If he awoke to pain, hurray. She hoped it hurt. She was going to throw him to the ground the moment he made a noise either way.
An evasive creature slumber could be. Days toiled on as years, lingering about purposefully to ridicule the Orrean as did the devil in her wicked craft. On the morn she would bring to him a meal, place it down with spite so that the metal dishes would clatter and the chipped cup filled with aged juice would run over the mouth. Never once had he offered his thanks, nor she to him a peaceful word.
Then one day the Rogue’s numbers ran thin, they’d left for a mission hours before Erimos stirred and came to seat himself upright, filled with mild curiosity at best. They did not clarify to him, the enemy, their great laid plans, for though his hands were incapable, he was still the poised fangs of a Seviper barreling down on a Zangoose, seeing them as merely another meal. And whilst the meal was kept far above any willful fingers, it did not take much to puzzle out their whereabouts and to put the final piece into place.
The content, however, remained a mystery which deserved some dawdling on, given there was only boredom to offer in that tent. Only she came to visit outside a doctor that would occasionally look him over, poking and prodding until they were satisfied; all business, except for that John fellah who would tell him stories about a girl he knew. Erimos was sketchy on the details and to be frank, it wasn’t worth the bother remembering.
The devil’s visits did not hold the some oomph as before. Color had drained from the harpy’s plumage, her vibrant touch-me-not tells to her poisonous claws had faded into lackluster monochromatic shades. That wasn’t to say she couldn’t put on a show and hold her guard before her as well as before, it was that now there were more visible chinks in the armor than before.

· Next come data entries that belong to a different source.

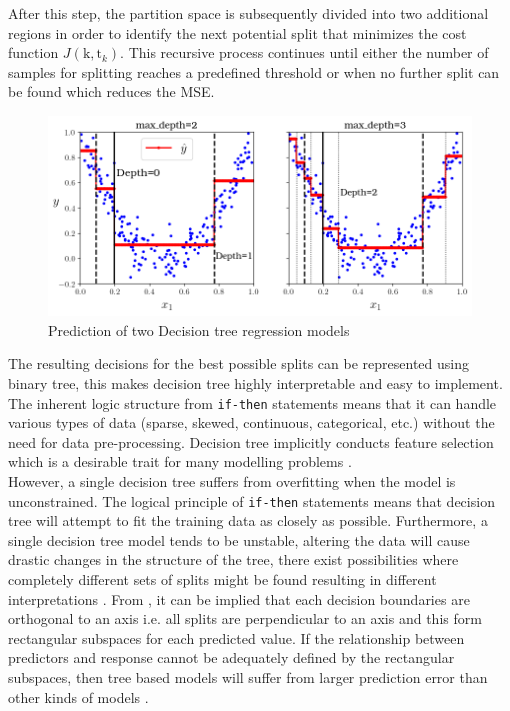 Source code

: After this step, the partition space is subsequently divided into two additional regions in order to identify the next potential split that minimizes the cost function $J(\text{k},\text{t}_k)$. This recursive process continues until either the number of samples for splitting reaches a predefined threshold or when no further split can be found which reduces the MSE.\\


\begin{figure}[h]
    \centering
    \includegraphics[width=.9\textwidth]{02_figures/fig6_5_partspace_geron09.png}
    \caption{Prediction of two Decision tree regression models }
    \label{fig:geron6_5}
\end{figure}

The resulting decisions for the best possible splits can be represented using binary tree, this makes decision tree highly interpretable and easy to implement. The inherent logic structure from {\tt if-then} statements means that it can handle various types of data (sparse, skewed, continuous, categorical, etc.) without the need for data pre-processing. Decision tree implicitly conducts feature selection which is a desirable trait for many modelling problems .\\

However, a single decision tree suffers from overfitting when the model is unconstrained. The logical principle of {\tt if-then} statements means that decision tree will attempt to fit the training data as closely as possible. Furthermore, a single decision tree model tends to be unstable, altering the data will cause drastic changes in the structure of the tree, there exist possibilities where completely different sets of splits might be found resulting in different interpretations . From , it can be implied that each decision boundaries are orthogonal to an axis i.e. all splits are perpendicular to an axis and this form rectangular subspaces for each predicted value. If the relationship between predictors and response cannot be adequately defined by the rectangular subspaces, then tree based models will suffer from larger prediction error than other kinds of models .\\

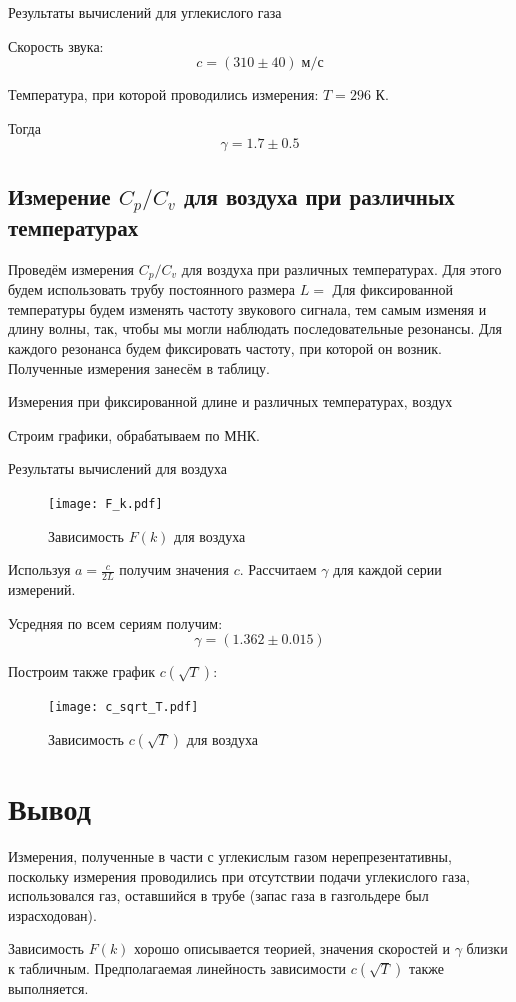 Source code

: \documentclass[12pt,a4paper]{article}
\begin{document}
		\begin{table}[H]
			\caption{Результаты вычислений для углекислого газа}
			
		\end{table}
		
		Скорость звука:
			$$c = (310 \pm 40) \; \text{м/с}$$
		
		Температура, при которой проводились измерения: $T = 296$ К.
		
		Тогда
			$$\gamma = 1.7 \pm 0.5$$
		
		\subsection*{Измерение $C_p/C_v$ для воздуха при различных температурах}
		
		Проведём измерения $C_p/C_v$ для воздуха при различных температурах.
		Для этого будем использовать трубу постоянного размера $L = $
		Для фиксированной температуры будем изменять частоту звукового сигнала, тем самым изменяя и длину волны, так, чтобы мы могли наблюдать последовательные резонансы.
		Для каждого резонанса будем фиксировать частоту, при которой он возник.
		Полученные измерения занесём в таблицу.
		
		\begin{table}[H]
			\caption{Измерения при фиксированной длине и различных температурах, воздух}
			
		\end{table}
		
		Строим графики, обрабатываем по МНК.
	
		\begin{table}[H]
			\caption{Результаты вычислений для воздуха}
			
		\end{table}
		
		\begin{figure}[H]
			\texttt{[image: F\_k.pdf]}
			\caption{Зависимость $F(k)$ для воздуха}
		\end{figure}
		
		Используя $a = \frac{c}{2L}$ получим значения $c$.
		Рассчитаем $\gamma$ для каждой серии измерений.
		
		Усредняя по всем сериям получим:
			$$\gamma = (1.362 \pm 0.015)$$
		
		Построим также график $c(\sqrt{T})$:
		
		\begin{figure}[H]
			\texttt{[image: c\_sqrt\_T.pdf]}
			\caption{Зависимость $c(\sqrt{T})$ для воздуха}
		\end{figure}
		
		
	\section*{Вывод}
	
		Измерения, полученные в части с углекислым газом нерепрезентативны, поскольку измерения проводились при отсутствии подачи углекислого газа, использовался газ, оставшийся в трубе (запас газа в газгольдере был израсходован).
	
		Зависимость $F(k)$ хорошо описывается теорией, значения скоростей и $\gamma$ близки к табличным. Предполагаемая линейность зависимости $c(\sqrt{T})$ также выполняется.
\end{document}
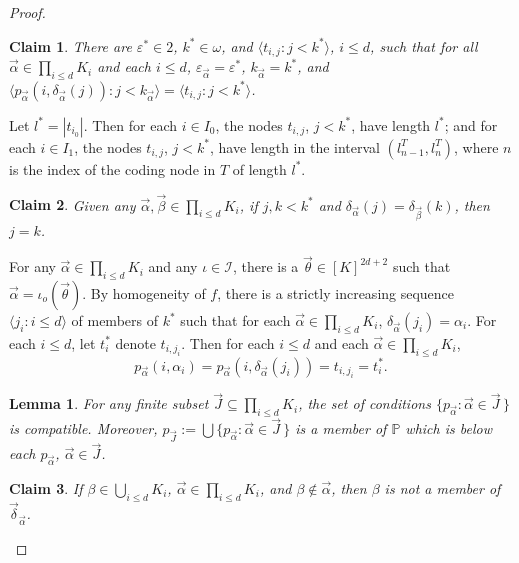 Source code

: \documentclass{amsart}
\newtheorem{lem}[thm]{Lemma}
\newtheorem{claim}{Claim}
\theoremstyle{remark}
\theoremstyle{definition}
\theoremstyle{remark}
\newcommand{\al}{\alpha}
\newcommand{\om}{\omega}
\newcommand{\sse}{\subseteq}
\newcommand{\bP}{\mathbb{P}}
\newcommand{\lgl}{\langle}
\newcommand{\rgl}{\rangle}
\begin{document}
\begin{proof}
\begin{claim}\label{claim.onetypes(c)}
There are $\varepsilon^*\in 2$, $k^*\in\om$,
and $ \lgl t_{i,j}: j<k^*\rgl$, $i\le d$,
 such that
for all $\vec{\al}\in \prod_{i\le d}K_i$ and  each $i\le d$,
 $\varepsilon_{\vec{\al}}=\varepsilon^*$,
$k_{\vec\al}=k^*$,  and
$\lgl p_{\vec\al}(i,\delta_{\vec\al}(j)):j<k_{\vec\al}\rgl
=
 \lgl t_{i,j}: j<k^*\rgl$.
\end{claim}



Let $l^*=|t_{i_0}|$.
Then for each $i\in I_0$,
 the nodes  $t_{i,j}$,  $j<k^*$,    have  length $l^*$;
and for each $i\in I_1$,
the nodes $t_{i,j}$,  $j<k^*$,  have length in the interval $(l^T_{n-1},l^T_n)$,
where $n$ is the index of the coding node in $T$ of length $l^*$.




\begin{claim}\label{claim.j=j'(c)}
Given any $\vec\al,\vec\beta\in \prod_{i\le d}K_i$,
if $j,k<k^*$ and $\delta_{\vec\al}(j)=\delta_{\vec\beta}(k)$,
 then $j=k$.
\end{claim}



For any $\vec\al\in \prod_{i\le d}K_i$ and any $\iota\in\mathcal{I}$, there is a $\vec\theta\in[K]^{2d+2}$ such that $\vec\al=\iota_o(\vec\theta)$.
By homogeneity of $f$, there is a strictly increasing sequence
$\lgl j_i:i\le d\rgl$  of members of $k^*$ such that for each $\vec\al\in \prod_{i\le d}K_i$,
$\delta_{\vec\al}(j_i)=\al_i$.
For each $i\le d$, let $t^*_i$ denote $t_{i,j_i}$.
Then  for each $i\le d$ and each $\vec\al\in \prod_{i\le d}K_i$,
\begin{equation}
p_{\vec\al}(i,\al_i)=p_{\vec{\al}}(i, \delta_{\vec\al}(j_i))=t_{i,j_i}=t^*_i.
\end{equation}





\begin{lem}\label{lem.compat(c)}
For any finite subset $\vec{J}\sse \prod_{i\le d}K_i$,
the set of conditions $\{p_{\vec{\al}}:\vec{\al}\in \vec{J}\,\}$ is  compatible.
Moreover,
$p_{\vec{J}}:=\bigcup\{p_{\vec{\al}}:\vec{\al}\in \vec{J}\,\}$
is a member of $\bP$ which is below each
$p_{\vec{\al}}$, $\vec\al\in\vec{J}$.
\end{lem}



\begin{claim}\label{subclaimA(c)}
If $\beta\in \bigcup_{i\le d}K_i$,
$\vec{\al}\in\prod_{i\le d}K_i$,
and $\beta\not\in\vec\al$,
 then
$\beta$ is not  a member of   $\vec{\delta}_{\vec{\al}}$.
\end{claim}




\end{proof}
\end{document}
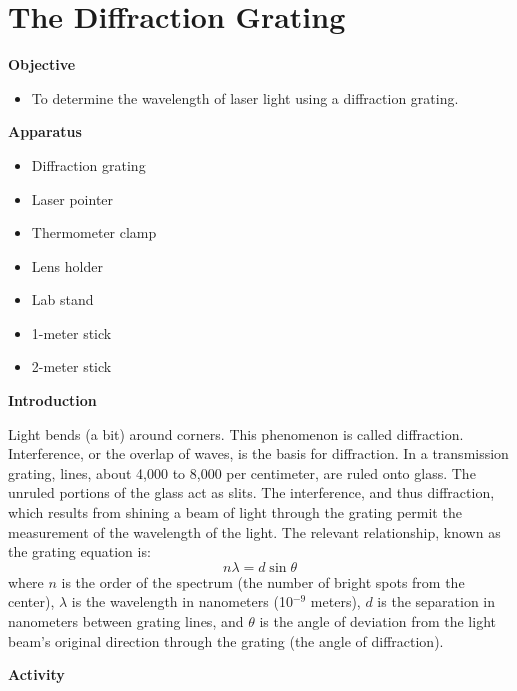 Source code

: 
\section{The Diffraction Grating}

\makelabheader %

\bigskip
\textbf{Objective}

\begin{itemize}
\vspace{-0.12in}  %
\item To determine the wavelength of laser light using a diffraction grating.
\end{itemize}

\textbf{Apparatus}
\begin{itemize}
\item Diffraction grating 
\item Laser pointer
\item Thermometer clamp
\item Lens holder
\item Lab stand
\item 1-meter stick 
\item 2-meter stick
\end{itemize}

\textbf{Introduction}

Light bends (a bit) around corners. This phenomenon is called diffraction.
Interference, or the overlap of waves, is the basis for diffraction.
In a transmission grating, lines, about 4,000 to 8,000 per centimeter,
are ruled onto glass. The unruled portions of the glass act as slits.
The interference, and thus diffraction, which results from shining
a beam of light through the grating permit the measurement of the
wavelength of the light. The relevant relationship, known as the grating
equation is:
\begin{displaymath} n\lambda = d \sin \theta \end{displaymath}
where $n$ is the order of the spectrum (the number of bright spots
from the center), $\lambda$ is the wavelength in nanometers (10\( ^{-9} \)
meters), $d$ is the separation in nanometers between grating lines,
and $\theta$ is the angle of deviation from the light beam's original
direction through the grating (the angle of diffraction).

\bigskip
\textbf{Activity}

And finding the mark was all too easy. He’d bumbled upon it, let his tongue slip as a salted dagger beyond the threshold she’d erected so meticulously, only to have fall in her dread. Dennis had died—how he had was beyond the Orrean’s knowing and perhaps beyond his sympathy, if not for one detail.
If their roles had been reversed, if only for that moment in time, his hands would have flown about Margra’s throat and squeezed until the last drop of life in her eyes winked out,. If there was at least one thing the man understood, it was the damnable frustration that loss brought upon man’s shoulders and Kanto and Johto’s struggle was more than willing to provide this in droves.
These thoughts were the last to occupy Erimos before he tucked his head down for the night, capturing sleep in the late morning—only to be woken up what felt like moments later.
The shoddy cot gives away underneath the man, his stomach fluttering as though he were falling through space. A jolt spikes through his stomach, ringing through him with wakening alarm—as soon as protest slips through his teeth in a indistinguishable grumble, Erimos and the dirt are refamilarizing themselves with one another. Without even a glance the man is able to distinguish just who is responsible for this rude awakening, “Harpy.” Erimos doesn’t bother to mask the curl gnarling at his lip and the slits his eyes become, pointing at Margra, “What the hell is this shit all about?”